Commitment-Based Pricing: The Basics
Both Reserved Instances (RIs) and Savings Plans let you trade commitment for discount. You agree to a 1-year or 3-year term, and AWS gives you 30-72% off on-demand pricing. The question is which mechanism works better for your situation.
Reserved Instances
RIs are tied to a specific instance type in a specific region. You commit to, say, an m5.xlarge in us-east-1, and you get a discount on that exact configuration.
When RIs make sense:
- You have predictable, stable workloads that won't change instance type
- You're running databases (RDS RIs are especially valuable)
- You want maximum discount and are confident in your capacity planning
When they don't:
- You're likely to change instance families as your architecture evolves
- Your workloads fluctuate significantly
- You're early-stage and uncertain about future needs
Savings Plans
Savings Plans are more flexible.
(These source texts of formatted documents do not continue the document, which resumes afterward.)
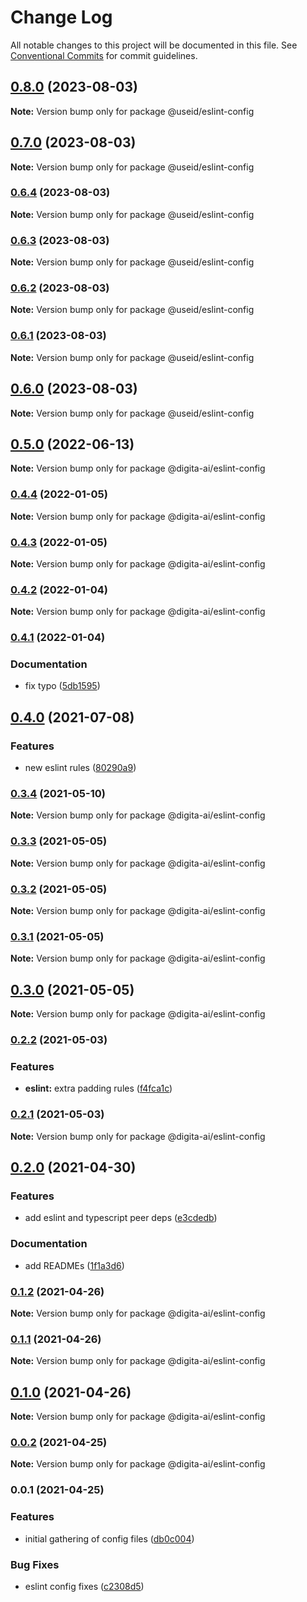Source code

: # Change Log

All notable changes to this project will be documented in this file.
See [Conventional Commits](https://conventionalcommits.org) for commit guidelines.

## [0.8.0](https://github.com/useid/dgt-config/compare/v0.7.0...v0.8.0) (2023-08-03)

**Note:** Version bump only for package @useid/eslint-config





## [0.7.0](https://github.com/useid/dgt-config/compare/v0.6.4...v0.7.0) (2023-08-03)

**Note:** Version bump only for package @useid/eslint-config





### [0.6.4](https://github.com/useid/dgt-config/compare/v0.6.3...v0.6.4) (2023-08-03)

**Note:** Version bump only for package @useid/eslint-config





### [0.6.3](https://github.com/useid/dgt-config/compare/v0.6.2...v0.6.3) (2023-08-03)

**Note:** Version bump only for package @useid/eslint-config





### [0.6.2](https://github.com/useid/dgt-config/compare/v0.6.1...v0.6.2) (2023-08-03)

**Note:** Version bump only for package @useid/eslint-config





### [0.6.1](https://github.com/useid/dgt-config/compare/v0.6.0...v0.6.1) (2023-08-03)

**Note:** Version bump only for package @useid/eslint-config





## [0.6.0](https://github.com/useid/dgt-config/compare/v0.5.0...v0.6.0) (2023-08-03)

**Note:** Version bump only for package @useid/eslint-config





## [0.5.0](https://github.com/digita-ai/dgt-config/compare/v0.4.4...v0.5.0) (2022-06-13)

**Note:** Version bump only for package @digita-ai/eslint-config





### [0.4.4](https://github.com/digita-ai/dgt-config/compare/v0.4.3...v0.4.4) (2022-01-05)

**Note:** Version bump only for package @digita-ai/eslint-config





### [0.4.3](https://github.com/digita-ai/dgt-config/compare/v0.4.2...v0.4.3) (2022-01-05)

**Note:** Version bump only for package @digita-ai/eslint-config





### [0.4.2](https://github.com/digita-ai/dgt-config/compare/v0.4.1...v0.4.2) (2022-01-04)

**Note:** Version bump only for package @digita-ai/eslint-config





### [0.4.1](https://github.com/digita-ai/dgt-config/compare/v0.4.0...v0.4.1) (2022-01-04)


### **Documentation**

* fix typo ([5db1595](https://github.com/digita-ai/dgt-config/commit/5db1595b8a4e9c11fc6fd5e7d69cf4798328078f))



## [0.4.0](https://github.com/digita-ai/dgt-config/compare/v0.3.4...v0.4.0) (2021-07-08)


### **Features**

* new eslint rules ([80290a9](https://github.com/digita-ai/dgt-config/commit/80290a905c702f02c40f2ad30c21376f87aecfc4))



### [0.3.4](https://github.com/digita-ai/dgt-config/compare/v0.3.3...v0.3.4) (2021-05-10)

**Note:** Version bump only for package @digita-ai/eslint-config





### [0.3.3](https://github.com/digita-ai/dgt-config/compare/v0.3.2...v0.3.3) (2021-05-05)

**Note:** Version bump only for package @digita-ai/eslint-config





### [0.3.2](https://github.com/digita-ai/dgt-config/compare/v0.3.1...v0.3.2) (2021-05-05)

**Note:** Version bump only for package @digita-ai/eslint-config





### [0.3.1](https://github.com/digita-ai/dgt-config/compare/v0.3.0...v0.3.1) (2021-05-05)

**Note:** Version bump only for package @digita-ai/eslint-config





## [0.3.0](https://github.com/digita-ai/dgt-config/compare/v0.2.2...v0.3.0) (2021-05-05)

**Note:** Version bump only for package @digita-ai/eslint-config





### [0.2.2](https://github.com/digita-ai/dgt-config/compare/v0.2.1...v0.2.2) (2021-05-03)


### **Features**

* **eslint:** extra padding rules ([f4fca1c](https://github.com/digita-ai/dgt-config/commit/f4fca1cb2c8446f2eee97794159f042ccb15bc0a))



### [0.2.1](https://github.com/digita-ai/dgt-config/compare/v0.2.0...v0.2.1) (2021-05-03)

**Note:** Version bump only for package @digita-ai/eslint-config





## [0.2.0](https://github.com/digita-ai/dgt-config/compare/v0.1.2...v0.2.0) (2021-04-30)


### **Features**

* add eslint and typescript peer deps ([e3cdedb](https://github.com/digita-ai/dgt-config/commit/e3cdedb7bf341526b822af743844aca38de81db3))


### **Documentation**

* add READMEs ([1f1a3d6](https://github.com/digita-ai/dgt-config/commit/1f1a3d666b0dec23643a4b8ad8d13e9dca5d25cf))



### [0.1.2](https://github.com/digita-ai/dgt-config/compare/v0.0.2...v0.1.2) (2021-04-26)

**Note:** Version bump only for package @digita-ai/eslint-config





### [0.1.1](https://github.com/digita-ai/dgt-config/compare/v0.0.2...v0.1.1) (2021-04-26)

**Note:** Version bump only for package @digita-ai/eslint-config





## [0.1.0](https://github.com/digita-ai/dgt-config/compare/v0.0.2...v0.1.0) (2021-04-26)

**Note:** Version bump only for package @digita-ai/eslint-config





### [0.0.2](https://github.com/digita-ai/dgt-config/compare/v0.0.1...v0.0.2) (2021-04-25)

**Note:** Version bump only for package @digita-ai/eslint-config





### 0.0.1 (2021-04-25)


### **Features**

* initial gathering of config files ([db0c004](https://github.com/digita-ai/dgt-config/commit/db0c004a8803adbc2ec830165855630d971af4b9))


### **Bug Fixes**

* eslint config fixes ([c2308d5](https://github.com/digita-ai/dgt-config/commit/c2308d51273f3deb57040481a2252eb18a329b0b))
You commit to a dollar amount per hour of compute usage, and the discount applies automatically across instance families, sizes, and even regions (with Compute Savings Plans).
When Savings Plans make sense:
- You want flexibility to change instance types without losing your discount
- You run diverse workloads across multiple instance families
- You use both EC2 and Fargate/Lambda
- You want simpler management
When they don't:
- Very few cases. Savings Plans are generally the better default choice for most organizations.
Our Recommendation
For most SMBs, start with Savings Plans. They give you 80-90% of the savings with significantly more flexibility. Layer RIs on top for specific workloads you're confident won't change — like your primary database.
The worst strategy is no strategy at all. Even a conservative commitment covers your baseline usage and saves real money.
How to Calculate Your Baseline
Look at your last 90 days of usage in Cost Explorer. Find your minimum consistent hourly spend. That's your safe commitment level — the floor you'll use regardless of fluctuations. Start there and adjust quarterly.